In the first case, it must just shift the IDENT
as part of the following vardecl
. In the second case, it needs to first reduce an empty vardecls
and then successively reduce vardecls
until it has constructed the complete list.
To get rid of the shift reduce conflict, you need to simplify the parser's decision-making.
The simplest solution is to allow the parser to accept declarations in any order. Then you end up with something like this:
program ::= program_type declaration_list ;
declaration_list ::=
var_declaration declaration_list
| process_declaration declaration_list
|
;
var_declaration_list ::=
var_declaration var_declaration_list
|
;
process_declaration ::=
IDENT:id COLON PROCESS var_declaration_list BEGIN END SEMI ;
(Personally, I'd make the declaration lists left-recursive rather than right-recursive, but it depends whether you prefer to append or prepend in the list's action. Left-recursion uses less parser stack.)
If you really want to insist that all variable declarations come before any process declaration, you can check for that in the action for declaration_list
.
Alternatively, you can start by making both types of declaration list left-recursive instead of right recursive. That will almost work, but it will still generate a shift-reduce conflict in the same state as the original grammar, this time because it needs to reduce an empty process declaration list before the first process declaration can be reduced.
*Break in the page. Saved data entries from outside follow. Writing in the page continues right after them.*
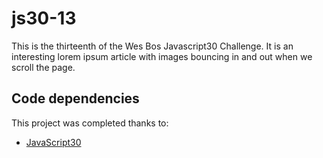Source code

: # js30-13

This is the thirteenth of the Wes Bos Javascript30 Challenge. It is an interesting lorem ipsum article with images bouncing in and out when we scroll the page.

## Code dependencies

This project was completed thanks to:
- [JavaScript30][1]

[1]: https://javascript30.com/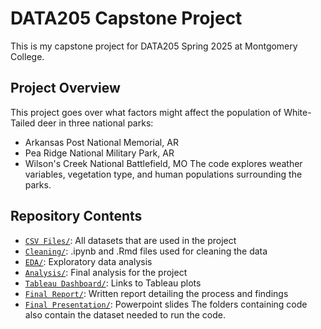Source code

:# DATA205 Capstone Project
This is my capstone project for DATA205 Spring 2025 at Montgomery College.

## Project Overview
This project goes over what factors might affect the population of White-Tailed deer in three national parks:
- Arkansas Post National Memorial, AR
- Pea Ridge National Military Park, AR
- Wilson's Creek National Battlefield, MO
The code explores weather variables, vegetation type, and human populations surrounding the parks.

## Repository Contents
- [`CSV Files/`](CSV_Files/): All datasets that are used in the project
- [`Cleaning/`](Cleaning/): .ipynb and .Rmd files used for cleaning the data
- [`EDA/`](EDA/): Exploratory data analysis
- [`Analysis/`](Analysis/): Final analysis for the project
- [`Tableau Dashboard/`](Tableau_Dashboard/): Links to Tableau plots
- [`Final Report/`](Final_Report/): Written report detailing the process and findings
- [`Final Presentation/`](Final_Presentation/): Powerpoint slides
The folders containing code also contain the dataset needed to run the code.
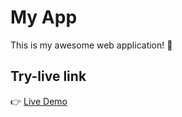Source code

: # My App

This is my awesome web application! 🚀

## Try-live link
👉 [Live Demo](https://szekelylevente.github.io/ToDo/)
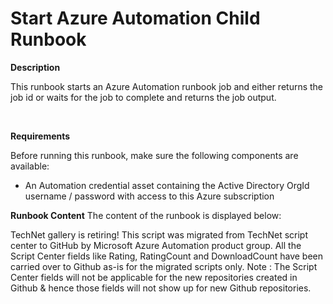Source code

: ﻿Start Azure Automation Child Runbook
====================================

            

**Description**


This runbook starts an Azure Automation runbook job and either returns the job id or waits for the job to complete and returns the job output.  


 


**Requirements**


Before running this runbook, make sure the following components are available:


  *  An Automation credential asset containing the Active Directory OrgId username / password with access to this Azure subscription

**Runbook Content**
The content of the runbook is displayed below:
 
 


        
    
TechNet gallery is retiring! This script was migrated from TechNet script center to GitHub by Microsoft Azure Automation product group. All the Script Center fields like Rating, RatingCount and DownloadCount have been carried over to Github as-is for the migrated scripts only. Note : The Script Center fields will not be applicable for the new repositories created in Github & hence those fields will not show up for new Github repositories.
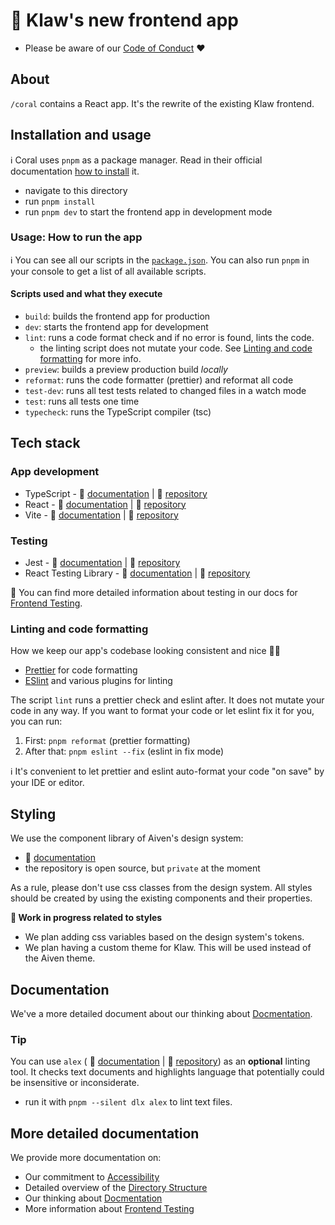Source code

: # 🪸 Klaw's new frontend app

- Please be aware of our [Code of Conduct](../CODE_OF_CONDUCT.md) ❤️

## About

`/coral` contains a React app. It's the rewrite of the existing Klaw frontend. 

## Installation and usage 

ℹ️ Coral uses `pnpm` as a package manager. Read in their official documentation [how to install](https://pnpm.io/installation) it. 

- navigate to this directory
- run `pnpm install`
- run `pnpm dev` to start the frontend app in development mode

### Usage: How to run the app

ℹ️ You can see all our scripts in the [`package.json`](package.json).
You can also run `pnpm` in your console to get a list of all available scripts.

#### Scripts used and what they execute
- `build`: builds the frontend app for production
- `dev`: starts the frontend app for development
- `lint`: runs a code format check and if no error is found, lints the code. 
  - the linting script does not mutate your code. See [Linting and code formatting](#linting-and-code-formatting) for more info.
- `preview`: builds a preview production build _locally_
- `reformat`: runs the code formatter (prettier) and reformat all code
- `test-dev`: runs all test tests related to changed files in a watch mode
- `test`: runs all tests one time
- `typecheck`: runs the TypeScript compiler (tsc)

## Tech stack

### App development
- TypeScript - 📃 [documentation](https://www.typescriptlang.org/) | 🐙 [repository](https://github.com/microsoft/TypeScript)
- React - 📃 [documentation](https://reactjs.org/docs/getting-started.html) | 🐙 [repository](https://github.com/facebook/react/)
- Vite - 📃 [documentation](https://vitejs.dev/guide/) | 🐙 [repository](https://github.com/vitejs/vite)

### Testing
- Jest - 📃 [documentation](https://jestjs.io/docs/getting-started) | 🐙 [repository](https://github.com/facebook/jest)
- React Testing Library - 📃 [documentation](https://testing-library.com/docs/react-testing-library/intro/) | 🐙 [repository](https://github.com/testing-library/react-testing-library)

📃 You can find more detailed information about testing in our docs for [Frontend Testing](docs/frontend-testing.md).

### Linting and code formatting
How we keep our app's codebase looking consistent and nice 💅🏼

- [Prettier](https://prettier.io/) for code formatting
- [ESlint](https://eslint.org/) and various plugins for linting

The script `lint` runs a prettier check and eslint after. It does not mutate your code in any way. If you want to format your code or let eslint fix it for you, you can run:

1. First: `pnpm reformat` (prettier formatting)
2. After that: `pnpm eslint --fix` (eslint in fix mode)

ℹ️ It's convenient to let prettier and eslint auto-format your code "on save" by your IDE or editor.

## Styling 

We use the component library of Aiven's design system:
  - 📃 [documentation](https://aiven-ds.netlify.app/)
  - the repository is open source, but `private` at the moment

As a rule, please don't use css classes from the design system. All styles should be created by using the existing components and their properties. 

__🔄 Work in progress related to styles__
- We plan adding css variables based on the design system's tokens.
- We plan having a custom theme for Klaw. This will be used instead of the Aiven theme.

## Documentation

We've a more detailed document about our thinking about [Docmentation](docs/documentation.md). 

### Tip
You can use `alex` ( 📃 [documentation]( https://alexjs.com/) | 🐙 [repository](https://github.com/get-alex/alex)) as an **optional** linting tool. It checks text documents and highlights language that potentially could be insensitive or inconsiderate. 

- run it with `pnpm --silent dlx alex` to lint text files.  


## More detailed documentation

We provide more documentation on:

- Our commitment to [Accessibility](docs/accessibility.md)
- Detailed overview of the [Directory Structure](docs/directory-structure.md)
- Our thinking about [Docmentation](docs/documentation.md)
- More information about [Frontend Testing](docs/frontend-testing.md)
Fortunately, that's easier to work around. If the process declaration list cannot be empty, there is no problem, so it's just a question of rearranging the productions:
program ::= program_type var_declaration_list process_declaration_list
| program_type var_declaration_list
;
var_declaration_list ::=
var_declaration var_declaration_list
|
;
process_declaration_list ::=
process_declaration_list process_declaration
| process_declaration
;
Finally, an ugly but possible alternative is to make the variable declaration list left-recursive and the process declaration list right-recursive. In that case, there is no empty production between the last variable declaration and the first process declaration.